▶ **Input for this task**:
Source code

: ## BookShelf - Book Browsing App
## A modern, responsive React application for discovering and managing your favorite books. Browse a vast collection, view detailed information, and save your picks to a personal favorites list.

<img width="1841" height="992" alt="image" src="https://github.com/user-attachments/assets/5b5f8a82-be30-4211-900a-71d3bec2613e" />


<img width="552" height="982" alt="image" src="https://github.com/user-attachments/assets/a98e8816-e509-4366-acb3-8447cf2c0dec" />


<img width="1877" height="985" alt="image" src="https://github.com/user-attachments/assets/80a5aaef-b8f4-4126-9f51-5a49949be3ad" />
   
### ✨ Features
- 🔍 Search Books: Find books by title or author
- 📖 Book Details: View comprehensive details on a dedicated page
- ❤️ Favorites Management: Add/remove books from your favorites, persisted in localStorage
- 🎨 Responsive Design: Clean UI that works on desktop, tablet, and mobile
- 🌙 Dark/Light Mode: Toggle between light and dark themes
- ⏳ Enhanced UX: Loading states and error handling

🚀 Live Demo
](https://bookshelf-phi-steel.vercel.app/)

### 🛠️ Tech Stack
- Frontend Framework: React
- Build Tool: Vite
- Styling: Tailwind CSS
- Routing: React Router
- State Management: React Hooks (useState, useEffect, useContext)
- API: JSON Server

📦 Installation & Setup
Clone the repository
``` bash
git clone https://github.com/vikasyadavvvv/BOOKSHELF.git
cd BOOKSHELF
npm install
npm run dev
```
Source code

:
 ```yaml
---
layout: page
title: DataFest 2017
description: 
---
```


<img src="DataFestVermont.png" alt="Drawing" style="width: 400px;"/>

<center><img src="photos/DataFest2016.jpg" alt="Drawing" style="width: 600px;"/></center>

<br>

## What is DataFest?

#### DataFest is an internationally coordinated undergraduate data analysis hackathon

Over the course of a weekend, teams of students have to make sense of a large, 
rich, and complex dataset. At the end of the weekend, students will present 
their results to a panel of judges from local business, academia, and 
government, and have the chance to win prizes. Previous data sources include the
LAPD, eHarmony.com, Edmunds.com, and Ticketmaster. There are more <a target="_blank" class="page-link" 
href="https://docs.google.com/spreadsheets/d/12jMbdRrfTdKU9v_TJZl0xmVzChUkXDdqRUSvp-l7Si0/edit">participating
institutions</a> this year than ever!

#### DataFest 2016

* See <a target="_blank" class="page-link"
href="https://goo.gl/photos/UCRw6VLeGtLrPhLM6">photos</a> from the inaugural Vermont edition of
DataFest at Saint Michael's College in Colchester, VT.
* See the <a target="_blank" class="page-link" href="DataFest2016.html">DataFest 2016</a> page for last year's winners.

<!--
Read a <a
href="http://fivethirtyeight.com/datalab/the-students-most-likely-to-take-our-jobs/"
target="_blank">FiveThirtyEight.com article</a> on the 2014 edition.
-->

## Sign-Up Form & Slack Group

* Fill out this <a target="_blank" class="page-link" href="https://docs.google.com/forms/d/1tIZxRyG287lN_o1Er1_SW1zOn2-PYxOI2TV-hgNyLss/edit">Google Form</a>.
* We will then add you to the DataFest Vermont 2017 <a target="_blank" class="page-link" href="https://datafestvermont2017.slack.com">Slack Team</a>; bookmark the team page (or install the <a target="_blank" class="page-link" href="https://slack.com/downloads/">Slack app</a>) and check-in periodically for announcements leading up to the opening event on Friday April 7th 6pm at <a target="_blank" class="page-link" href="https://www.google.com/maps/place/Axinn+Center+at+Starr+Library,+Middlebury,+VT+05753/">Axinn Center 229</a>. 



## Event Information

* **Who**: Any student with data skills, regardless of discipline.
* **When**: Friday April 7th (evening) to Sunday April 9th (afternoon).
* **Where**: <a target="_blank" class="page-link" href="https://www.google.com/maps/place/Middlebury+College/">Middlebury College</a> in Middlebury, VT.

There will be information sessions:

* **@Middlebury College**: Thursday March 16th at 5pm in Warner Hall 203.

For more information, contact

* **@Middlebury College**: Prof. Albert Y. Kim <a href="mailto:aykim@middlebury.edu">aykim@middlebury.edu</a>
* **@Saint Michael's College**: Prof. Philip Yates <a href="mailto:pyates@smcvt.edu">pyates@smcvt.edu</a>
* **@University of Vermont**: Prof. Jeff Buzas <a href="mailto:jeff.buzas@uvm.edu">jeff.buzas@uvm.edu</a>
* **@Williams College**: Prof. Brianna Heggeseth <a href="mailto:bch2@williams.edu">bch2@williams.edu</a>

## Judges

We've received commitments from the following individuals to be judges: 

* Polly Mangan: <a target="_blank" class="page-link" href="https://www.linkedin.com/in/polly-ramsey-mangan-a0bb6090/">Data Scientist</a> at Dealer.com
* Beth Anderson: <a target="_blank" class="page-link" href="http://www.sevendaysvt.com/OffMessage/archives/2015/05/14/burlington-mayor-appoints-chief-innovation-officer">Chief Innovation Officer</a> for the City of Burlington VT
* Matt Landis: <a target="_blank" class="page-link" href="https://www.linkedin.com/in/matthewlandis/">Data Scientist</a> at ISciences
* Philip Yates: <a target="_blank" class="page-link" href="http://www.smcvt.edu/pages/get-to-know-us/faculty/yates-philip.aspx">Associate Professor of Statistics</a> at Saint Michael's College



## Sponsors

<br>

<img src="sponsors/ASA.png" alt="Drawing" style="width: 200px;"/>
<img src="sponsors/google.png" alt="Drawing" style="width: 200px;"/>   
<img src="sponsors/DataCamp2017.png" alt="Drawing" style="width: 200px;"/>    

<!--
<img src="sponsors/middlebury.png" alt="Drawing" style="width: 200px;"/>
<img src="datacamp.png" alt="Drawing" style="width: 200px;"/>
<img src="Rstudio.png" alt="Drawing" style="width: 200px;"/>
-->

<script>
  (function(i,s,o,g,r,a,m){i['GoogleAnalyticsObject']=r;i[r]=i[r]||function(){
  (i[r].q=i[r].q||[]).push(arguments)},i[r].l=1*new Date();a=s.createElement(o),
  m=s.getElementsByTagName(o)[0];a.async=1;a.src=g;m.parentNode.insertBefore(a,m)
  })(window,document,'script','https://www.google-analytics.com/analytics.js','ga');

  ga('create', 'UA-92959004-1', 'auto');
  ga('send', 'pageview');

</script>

...

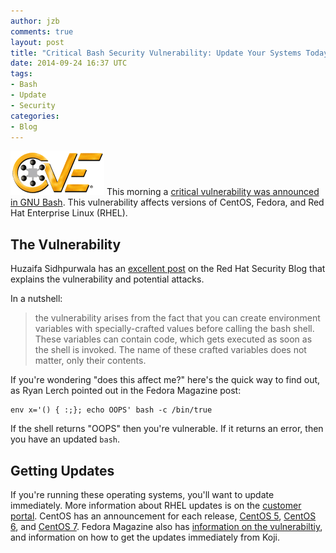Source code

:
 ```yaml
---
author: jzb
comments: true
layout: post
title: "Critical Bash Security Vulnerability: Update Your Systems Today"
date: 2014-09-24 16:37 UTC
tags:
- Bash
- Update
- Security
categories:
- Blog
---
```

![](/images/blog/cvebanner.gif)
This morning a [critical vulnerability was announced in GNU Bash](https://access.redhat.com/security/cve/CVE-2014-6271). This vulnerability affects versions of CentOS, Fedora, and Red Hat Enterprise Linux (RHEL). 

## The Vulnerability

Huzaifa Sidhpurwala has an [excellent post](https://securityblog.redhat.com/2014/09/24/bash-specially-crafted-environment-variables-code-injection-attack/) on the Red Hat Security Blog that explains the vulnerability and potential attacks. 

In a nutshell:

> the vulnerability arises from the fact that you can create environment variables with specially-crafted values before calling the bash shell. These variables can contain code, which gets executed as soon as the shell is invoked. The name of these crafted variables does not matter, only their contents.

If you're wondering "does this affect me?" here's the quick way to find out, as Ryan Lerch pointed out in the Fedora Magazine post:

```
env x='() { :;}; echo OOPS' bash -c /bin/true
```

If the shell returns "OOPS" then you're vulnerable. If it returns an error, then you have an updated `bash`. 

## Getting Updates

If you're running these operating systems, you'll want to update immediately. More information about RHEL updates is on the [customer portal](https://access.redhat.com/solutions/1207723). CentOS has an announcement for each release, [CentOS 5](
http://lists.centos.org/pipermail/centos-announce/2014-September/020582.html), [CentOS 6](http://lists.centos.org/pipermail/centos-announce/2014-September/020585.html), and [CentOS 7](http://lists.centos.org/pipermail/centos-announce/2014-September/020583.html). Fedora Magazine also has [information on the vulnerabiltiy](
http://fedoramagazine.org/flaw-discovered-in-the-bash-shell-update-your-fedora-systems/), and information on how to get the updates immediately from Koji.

▶ **Task prompt**: Out of the data above, give again only the lines starting at the one holding "Fill out this" and ending at the one holding "April 9th (afternoon).", unchanged.

▶ **Answer to this problem**:
* Fill out this <a target="_blank" class="page-link" href="https://docs.google.com/forms/d/1tIZxRyG287lN_o1Er1_SW1zOn2-PYxOI2TV-hgNyLss/edit">Google Form</a>.
* We will then add you to the DataFest Vermont 2017 <a target="_blank" class="page-link" href="https://datafestvermont2017.slack.com">Slack Team</a>; bookmark the team page (or install the <a target="_blank" class="page-link" href="https://slack.com/downloads/">Slack app</a>) and check-in periodically for announcements leading up to the opening event on Friday April 7th 6pm at <a target="_blank" class="page-link" href="https://www.google.com/maps/place/Axinn+Center+at+Starr+Library,+Middlebury,+VT+05753/">Axinn Center 229</a>. 



## Event Information

* **Who**: Any student with data skills, regardless of discipline.
* **When**: Friday April 7th (evening) to Sunday April 9th (afternoon).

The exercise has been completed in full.